> **EXERCISE OBJECTIVE**: In the entries below, find each line with the string "study" and copy it.

> **RECORDS TO USE**:
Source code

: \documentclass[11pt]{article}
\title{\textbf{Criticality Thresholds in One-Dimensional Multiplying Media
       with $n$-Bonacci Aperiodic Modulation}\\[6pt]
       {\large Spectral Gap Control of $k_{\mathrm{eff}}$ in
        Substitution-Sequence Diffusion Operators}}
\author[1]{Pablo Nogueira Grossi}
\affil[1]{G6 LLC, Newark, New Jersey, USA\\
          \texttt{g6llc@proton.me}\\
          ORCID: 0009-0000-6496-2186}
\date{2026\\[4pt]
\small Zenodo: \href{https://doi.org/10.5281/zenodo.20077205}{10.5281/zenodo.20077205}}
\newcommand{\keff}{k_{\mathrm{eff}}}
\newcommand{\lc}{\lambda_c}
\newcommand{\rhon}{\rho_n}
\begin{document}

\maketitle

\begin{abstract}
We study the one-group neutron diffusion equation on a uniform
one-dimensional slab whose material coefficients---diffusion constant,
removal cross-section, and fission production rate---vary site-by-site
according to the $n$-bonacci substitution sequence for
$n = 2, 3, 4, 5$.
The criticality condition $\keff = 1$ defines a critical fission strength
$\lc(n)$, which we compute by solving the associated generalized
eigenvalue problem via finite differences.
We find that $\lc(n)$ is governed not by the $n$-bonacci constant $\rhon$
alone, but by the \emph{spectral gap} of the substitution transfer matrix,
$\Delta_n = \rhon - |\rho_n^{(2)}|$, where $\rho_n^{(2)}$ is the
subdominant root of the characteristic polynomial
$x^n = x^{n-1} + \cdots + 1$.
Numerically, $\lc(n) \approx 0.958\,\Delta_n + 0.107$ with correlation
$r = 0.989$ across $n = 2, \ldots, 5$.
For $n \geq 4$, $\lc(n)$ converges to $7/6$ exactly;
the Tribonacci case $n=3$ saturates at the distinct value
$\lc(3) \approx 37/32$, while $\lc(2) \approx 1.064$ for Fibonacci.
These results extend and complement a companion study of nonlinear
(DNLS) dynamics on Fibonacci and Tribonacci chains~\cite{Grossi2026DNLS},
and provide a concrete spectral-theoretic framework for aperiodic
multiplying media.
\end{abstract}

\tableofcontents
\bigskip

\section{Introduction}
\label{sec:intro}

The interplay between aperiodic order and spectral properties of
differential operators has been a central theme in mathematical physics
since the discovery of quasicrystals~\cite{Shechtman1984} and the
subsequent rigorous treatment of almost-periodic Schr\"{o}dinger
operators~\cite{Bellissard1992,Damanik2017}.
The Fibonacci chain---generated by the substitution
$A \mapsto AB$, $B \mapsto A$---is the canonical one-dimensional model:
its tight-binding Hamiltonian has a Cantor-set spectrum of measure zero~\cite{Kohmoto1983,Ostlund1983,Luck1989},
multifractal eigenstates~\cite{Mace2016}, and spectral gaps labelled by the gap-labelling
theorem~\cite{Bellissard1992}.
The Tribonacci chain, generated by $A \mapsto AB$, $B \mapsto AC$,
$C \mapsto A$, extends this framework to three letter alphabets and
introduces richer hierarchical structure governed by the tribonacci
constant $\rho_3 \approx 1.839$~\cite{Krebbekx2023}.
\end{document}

> **EXPECTED ANSWER**:
We study the one-group neutron diffusion equation on a uniform
These results extend and complement a companion study of nonlinear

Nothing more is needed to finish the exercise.